***** Source records

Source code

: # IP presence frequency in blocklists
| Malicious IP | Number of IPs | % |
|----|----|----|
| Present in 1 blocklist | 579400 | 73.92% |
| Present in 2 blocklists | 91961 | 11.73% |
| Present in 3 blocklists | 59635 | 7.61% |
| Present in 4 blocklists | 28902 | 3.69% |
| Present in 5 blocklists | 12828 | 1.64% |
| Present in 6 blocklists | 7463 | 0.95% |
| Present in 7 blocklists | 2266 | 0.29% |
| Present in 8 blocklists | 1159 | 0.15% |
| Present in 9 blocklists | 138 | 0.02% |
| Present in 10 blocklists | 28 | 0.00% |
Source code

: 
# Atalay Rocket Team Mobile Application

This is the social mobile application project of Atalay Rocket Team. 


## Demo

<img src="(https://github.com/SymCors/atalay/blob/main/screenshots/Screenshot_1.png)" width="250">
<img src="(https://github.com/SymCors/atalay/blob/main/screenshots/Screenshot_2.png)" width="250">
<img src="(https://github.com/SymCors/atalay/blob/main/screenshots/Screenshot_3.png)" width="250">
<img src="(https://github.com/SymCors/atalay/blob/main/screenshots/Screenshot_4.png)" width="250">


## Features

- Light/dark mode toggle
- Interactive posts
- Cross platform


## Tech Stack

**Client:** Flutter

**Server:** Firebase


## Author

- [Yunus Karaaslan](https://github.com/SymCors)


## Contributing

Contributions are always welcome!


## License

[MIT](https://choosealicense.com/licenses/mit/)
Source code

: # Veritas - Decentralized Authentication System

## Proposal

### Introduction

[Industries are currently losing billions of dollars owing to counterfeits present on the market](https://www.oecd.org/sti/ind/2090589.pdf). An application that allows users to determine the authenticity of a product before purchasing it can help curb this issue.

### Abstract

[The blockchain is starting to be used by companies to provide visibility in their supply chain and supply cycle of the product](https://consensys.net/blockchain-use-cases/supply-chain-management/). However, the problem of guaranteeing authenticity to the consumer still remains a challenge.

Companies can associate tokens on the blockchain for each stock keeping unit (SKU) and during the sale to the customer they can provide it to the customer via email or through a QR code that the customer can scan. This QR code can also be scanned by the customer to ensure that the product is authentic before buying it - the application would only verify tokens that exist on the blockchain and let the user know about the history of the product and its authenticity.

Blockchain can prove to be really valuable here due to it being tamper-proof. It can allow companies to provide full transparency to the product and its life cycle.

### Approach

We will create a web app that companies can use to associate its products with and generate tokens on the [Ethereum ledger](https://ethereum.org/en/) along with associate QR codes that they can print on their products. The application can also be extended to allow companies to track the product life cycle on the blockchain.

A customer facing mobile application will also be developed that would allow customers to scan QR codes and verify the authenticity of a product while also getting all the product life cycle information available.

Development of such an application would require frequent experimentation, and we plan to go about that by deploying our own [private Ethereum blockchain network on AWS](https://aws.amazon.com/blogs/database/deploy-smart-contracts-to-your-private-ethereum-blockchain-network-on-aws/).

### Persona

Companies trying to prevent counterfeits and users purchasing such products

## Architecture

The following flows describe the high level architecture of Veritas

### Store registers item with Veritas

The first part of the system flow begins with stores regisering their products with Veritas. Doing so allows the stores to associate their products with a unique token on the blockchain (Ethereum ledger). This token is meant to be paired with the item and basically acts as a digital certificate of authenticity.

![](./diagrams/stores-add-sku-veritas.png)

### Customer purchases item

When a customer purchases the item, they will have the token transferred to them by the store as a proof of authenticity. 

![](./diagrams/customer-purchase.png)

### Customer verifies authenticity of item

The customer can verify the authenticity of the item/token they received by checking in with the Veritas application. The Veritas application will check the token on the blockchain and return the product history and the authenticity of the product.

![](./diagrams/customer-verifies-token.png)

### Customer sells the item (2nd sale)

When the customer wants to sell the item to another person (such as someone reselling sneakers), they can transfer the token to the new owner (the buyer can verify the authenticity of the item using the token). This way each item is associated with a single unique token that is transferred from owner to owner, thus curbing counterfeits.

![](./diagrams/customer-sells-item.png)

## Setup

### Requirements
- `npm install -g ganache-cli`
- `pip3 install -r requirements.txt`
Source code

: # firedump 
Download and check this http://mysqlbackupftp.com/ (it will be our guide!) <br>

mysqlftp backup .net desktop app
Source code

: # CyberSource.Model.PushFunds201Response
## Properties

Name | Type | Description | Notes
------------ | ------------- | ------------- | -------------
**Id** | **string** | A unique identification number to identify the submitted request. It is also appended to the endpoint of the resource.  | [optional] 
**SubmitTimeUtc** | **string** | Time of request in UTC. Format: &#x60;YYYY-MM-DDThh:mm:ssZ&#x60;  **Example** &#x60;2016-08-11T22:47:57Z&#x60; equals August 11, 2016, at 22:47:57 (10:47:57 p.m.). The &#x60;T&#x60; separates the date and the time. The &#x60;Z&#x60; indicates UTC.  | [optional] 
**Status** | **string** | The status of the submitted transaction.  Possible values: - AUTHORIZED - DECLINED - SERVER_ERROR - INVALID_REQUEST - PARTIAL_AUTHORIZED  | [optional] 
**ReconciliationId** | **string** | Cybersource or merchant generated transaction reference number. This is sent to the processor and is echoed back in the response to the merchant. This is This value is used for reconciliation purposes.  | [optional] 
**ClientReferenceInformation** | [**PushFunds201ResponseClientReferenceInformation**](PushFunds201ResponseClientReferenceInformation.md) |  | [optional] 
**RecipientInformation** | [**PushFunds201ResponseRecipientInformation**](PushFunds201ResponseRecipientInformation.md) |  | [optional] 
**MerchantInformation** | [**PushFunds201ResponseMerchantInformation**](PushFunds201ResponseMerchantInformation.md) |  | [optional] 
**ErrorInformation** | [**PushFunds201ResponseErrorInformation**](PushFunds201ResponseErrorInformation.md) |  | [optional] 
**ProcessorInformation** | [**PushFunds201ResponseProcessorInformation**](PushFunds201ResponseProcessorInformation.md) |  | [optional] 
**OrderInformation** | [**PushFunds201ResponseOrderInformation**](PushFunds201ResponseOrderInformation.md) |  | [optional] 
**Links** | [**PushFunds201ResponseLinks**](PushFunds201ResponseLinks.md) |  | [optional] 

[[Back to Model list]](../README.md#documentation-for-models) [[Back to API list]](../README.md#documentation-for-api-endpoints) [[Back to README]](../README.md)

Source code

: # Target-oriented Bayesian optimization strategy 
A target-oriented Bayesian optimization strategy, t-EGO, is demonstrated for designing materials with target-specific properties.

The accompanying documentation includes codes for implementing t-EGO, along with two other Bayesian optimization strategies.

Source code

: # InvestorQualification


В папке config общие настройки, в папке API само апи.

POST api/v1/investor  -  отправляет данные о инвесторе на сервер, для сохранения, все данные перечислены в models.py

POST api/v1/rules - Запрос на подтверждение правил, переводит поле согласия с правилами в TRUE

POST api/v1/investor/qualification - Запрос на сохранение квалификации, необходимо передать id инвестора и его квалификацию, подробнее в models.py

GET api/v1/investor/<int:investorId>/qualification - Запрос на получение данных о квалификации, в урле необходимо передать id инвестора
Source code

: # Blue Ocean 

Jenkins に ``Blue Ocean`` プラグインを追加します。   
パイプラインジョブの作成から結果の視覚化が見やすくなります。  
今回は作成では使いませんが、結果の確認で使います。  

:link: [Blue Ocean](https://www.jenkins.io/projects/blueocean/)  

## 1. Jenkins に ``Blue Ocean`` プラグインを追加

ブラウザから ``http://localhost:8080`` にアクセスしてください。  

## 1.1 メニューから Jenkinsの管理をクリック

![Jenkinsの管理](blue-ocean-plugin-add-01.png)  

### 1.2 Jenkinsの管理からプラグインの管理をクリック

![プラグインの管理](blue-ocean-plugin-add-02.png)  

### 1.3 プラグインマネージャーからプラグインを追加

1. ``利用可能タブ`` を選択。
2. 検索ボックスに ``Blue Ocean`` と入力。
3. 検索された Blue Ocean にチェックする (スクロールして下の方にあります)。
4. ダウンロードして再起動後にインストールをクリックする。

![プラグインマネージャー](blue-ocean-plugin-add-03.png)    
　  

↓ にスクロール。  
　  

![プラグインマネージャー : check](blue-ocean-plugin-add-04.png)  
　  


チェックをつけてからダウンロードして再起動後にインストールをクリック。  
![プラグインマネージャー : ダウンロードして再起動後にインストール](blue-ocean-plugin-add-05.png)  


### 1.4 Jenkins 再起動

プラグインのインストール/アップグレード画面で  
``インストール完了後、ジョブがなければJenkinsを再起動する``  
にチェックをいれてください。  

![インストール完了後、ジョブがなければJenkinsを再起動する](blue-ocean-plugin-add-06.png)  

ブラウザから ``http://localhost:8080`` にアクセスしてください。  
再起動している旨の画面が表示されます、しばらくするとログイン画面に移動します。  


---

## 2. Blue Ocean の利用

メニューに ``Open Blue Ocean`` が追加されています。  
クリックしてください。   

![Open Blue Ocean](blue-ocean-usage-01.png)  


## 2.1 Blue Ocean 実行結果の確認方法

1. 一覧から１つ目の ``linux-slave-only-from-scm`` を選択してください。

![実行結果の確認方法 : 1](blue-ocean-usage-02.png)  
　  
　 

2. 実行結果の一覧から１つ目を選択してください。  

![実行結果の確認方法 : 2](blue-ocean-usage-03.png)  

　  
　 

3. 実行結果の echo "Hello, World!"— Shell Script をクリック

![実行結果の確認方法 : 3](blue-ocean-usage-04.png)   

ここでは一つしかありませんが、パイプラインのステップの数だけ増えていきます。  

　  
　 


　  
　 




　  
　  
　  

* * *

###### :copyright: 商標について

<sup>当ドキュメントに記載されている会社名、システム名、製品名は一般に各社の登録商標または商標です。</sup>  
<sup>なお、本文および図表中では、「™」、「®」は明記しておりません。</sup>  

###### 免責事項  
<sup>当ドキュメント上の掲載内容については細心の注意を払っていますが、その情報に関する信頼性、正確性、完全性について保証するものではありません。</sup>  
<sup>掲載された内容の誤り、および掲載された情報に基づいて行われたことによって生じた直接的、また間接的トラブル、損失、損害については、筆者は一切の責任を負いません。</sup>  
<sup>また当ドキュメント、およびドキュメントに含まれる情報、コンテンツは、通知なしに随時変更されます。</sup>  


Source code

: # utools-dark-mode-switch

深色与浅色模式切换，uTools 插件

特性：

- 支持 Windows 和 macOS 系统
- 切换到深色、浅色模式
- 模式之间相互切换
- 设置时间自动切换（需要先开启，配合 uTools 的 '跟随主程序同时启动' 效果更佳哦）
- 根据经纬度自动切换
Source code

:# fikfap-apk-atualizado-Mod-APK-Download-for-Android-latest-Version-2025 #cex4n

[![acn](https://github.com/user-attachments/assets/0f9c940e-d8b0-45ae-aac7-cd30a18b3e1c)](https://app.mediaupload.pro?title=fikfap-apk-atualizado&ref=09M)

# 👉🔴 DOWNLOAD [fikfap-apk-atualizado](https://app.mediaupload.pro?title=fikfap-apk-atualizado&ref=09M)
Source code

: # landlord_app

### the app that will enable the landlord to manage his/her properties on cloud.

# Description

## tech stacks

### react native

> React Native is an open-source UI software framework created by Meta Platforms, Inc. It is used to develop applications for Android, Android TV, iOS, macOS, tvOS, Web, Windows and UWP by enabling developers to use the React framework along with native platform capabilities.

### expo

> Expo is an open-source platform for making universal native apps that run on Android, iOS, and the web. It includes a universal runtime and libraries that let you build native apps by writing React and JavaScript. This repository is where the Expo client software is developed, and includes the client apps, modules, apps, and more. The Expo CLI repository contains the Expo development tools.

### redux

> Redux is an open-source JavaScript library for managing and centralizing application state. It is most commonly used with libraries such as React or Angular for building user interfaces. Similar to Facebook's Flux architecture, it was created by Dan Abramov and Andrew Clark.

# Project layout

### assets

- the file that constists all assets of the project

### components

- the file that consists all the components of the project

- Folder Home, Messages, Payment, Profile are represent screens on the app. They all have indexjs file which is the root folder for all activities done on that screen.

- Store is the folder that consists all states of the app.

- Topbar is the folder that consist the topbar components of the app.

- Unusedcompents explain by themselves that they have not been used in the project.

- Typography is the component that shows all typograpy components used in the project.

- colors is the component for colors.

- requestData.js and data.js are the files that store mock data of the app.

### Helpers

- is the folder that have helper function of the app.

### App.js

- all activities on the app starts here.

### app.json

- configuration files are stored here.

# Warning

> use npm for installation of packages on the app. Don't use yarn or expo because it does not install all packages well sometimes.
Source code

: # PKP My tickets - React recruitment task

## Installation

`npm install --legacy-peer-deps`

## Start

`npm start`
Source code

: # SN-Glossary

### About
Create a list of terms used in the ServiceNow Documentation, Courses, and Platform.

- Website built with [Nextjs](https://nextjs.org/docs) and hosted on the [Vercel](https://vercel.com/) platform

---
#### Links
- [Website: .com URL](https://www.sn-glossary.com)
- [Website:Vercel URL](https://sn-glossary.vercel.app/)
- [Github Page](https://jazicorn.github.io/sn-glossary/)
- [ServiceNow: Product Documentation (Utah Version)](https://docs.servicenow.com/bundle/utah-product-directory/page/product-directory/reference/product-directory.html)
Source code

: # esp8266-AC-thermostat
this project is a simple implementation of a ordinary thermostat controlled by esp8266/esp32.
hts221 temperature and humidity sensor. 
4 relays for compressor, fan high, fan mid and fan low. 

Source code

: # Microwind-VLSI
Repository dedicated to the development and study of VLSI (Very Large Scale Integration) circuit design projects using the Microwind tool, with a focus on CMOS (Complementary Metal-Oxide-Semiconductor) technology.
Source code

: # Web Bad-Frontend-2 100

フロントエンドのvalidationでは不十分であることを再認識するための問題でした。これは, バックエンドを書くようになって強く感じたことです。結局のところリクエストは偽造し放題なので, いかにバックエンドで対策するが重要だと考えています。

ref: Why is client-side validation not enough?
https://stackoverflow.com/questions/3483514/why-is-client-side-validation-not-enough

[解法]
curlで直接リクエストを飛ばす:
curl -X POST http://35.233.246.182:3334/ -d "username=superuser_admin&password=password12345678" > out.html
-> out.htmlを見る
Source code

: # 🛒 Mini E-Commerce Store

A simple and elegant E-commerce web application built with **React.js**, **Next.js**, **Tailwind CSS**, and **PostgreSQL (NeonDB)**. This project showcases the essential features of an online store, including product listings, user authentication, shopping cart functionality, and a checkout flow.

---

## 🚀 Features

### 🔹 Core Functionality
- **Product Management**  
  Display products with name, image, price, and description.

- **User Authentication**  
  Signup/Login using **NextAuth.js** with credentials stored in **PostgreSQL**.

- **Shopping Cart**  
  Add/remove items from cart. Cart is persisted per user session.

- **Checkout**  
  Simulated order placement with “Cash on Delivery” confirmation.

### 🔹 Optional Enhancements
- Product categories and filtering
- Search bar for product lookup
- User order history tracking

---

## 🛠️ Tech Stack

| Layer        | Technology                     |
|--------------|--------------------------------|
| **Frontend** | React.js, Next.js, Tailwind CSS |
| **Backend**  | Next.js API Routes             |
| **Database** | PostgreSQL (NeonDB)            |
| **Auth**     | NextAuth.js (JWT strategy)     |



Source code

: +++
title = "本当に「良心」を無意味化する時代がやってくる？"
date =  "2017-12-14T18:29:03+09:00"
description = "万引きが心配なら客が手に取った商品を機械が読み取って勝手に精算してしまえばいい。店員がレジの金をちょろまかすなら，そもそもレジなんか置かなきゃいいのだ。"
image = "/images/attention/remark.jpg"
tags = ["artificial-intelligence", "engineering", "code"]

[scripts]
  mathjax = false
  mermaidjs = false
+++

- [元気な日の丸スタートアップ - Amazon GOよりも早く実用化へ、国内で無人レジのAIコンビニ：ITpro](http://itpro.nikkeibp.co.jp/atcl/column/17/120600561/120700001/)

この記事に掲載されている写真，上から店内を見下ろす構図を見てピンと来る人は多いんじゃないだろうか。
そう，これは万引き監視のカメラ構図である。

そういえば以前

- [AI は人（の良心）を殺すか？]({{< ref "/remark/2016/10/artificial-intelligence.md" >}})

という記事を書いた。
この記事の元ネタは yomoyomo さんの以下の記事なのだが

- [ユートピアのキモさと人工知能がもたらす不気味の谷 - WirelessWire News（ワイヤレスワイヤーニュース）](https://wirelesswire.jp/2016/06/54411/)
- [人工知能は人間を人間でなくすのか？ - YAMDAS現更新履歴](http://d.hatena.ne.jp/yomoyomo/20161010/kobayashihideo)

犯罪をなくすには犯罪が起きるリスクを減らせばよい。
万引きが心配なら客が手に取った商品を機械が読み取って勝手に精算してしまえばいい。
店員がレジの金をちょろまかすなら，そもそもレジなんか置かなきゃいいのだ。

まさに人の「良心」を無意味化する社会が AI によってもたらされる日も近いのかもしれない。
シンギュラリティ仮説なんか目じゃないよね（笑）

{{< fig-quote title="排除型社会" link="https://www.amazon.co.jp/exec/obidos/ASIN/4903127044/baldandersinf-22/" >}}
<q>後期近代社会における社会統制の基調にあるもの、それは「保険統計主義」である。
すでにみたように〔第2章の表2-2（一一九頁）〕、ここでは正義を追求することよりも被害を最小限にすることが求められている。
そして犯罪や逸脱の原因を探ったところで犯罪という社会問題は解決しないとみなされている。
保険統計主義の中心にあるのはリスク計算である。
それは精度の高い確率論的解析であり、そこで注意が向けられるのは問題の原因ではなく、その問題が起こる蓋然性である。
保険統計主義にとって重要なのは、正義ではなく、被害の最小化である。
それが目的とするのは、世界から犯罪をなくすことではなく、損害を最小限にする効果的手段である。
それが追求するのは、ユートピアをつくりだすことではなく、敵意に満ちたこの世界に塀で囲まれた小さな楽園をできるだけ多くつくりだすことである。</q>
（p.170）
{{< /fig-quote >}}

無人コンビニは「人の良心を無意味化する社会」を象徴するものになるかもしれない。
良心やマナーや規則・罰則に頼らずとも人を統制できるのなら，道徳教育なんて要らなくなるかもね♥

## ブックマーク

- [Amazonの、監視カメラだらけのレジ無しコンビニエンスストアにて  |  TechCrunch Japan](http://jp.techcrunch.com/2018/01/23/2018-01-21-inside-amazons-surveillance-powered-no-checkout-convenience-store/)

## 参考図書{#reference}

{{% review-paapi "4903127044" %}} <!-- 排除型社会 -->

**********

- Work to complete: Check the entries above line by line and return each one containing the word "Windows".

- Problem solution:
- 支持 Windows 和 macOS 系统
> React Native is an open-source UI software framework created by Meta Platforms, Inc. It is used to develop applications for Android, Android TV, iOS, macOS, tvOS, Web, Windows and UWP by enabling developers to use the React framework along with native platform capabilities.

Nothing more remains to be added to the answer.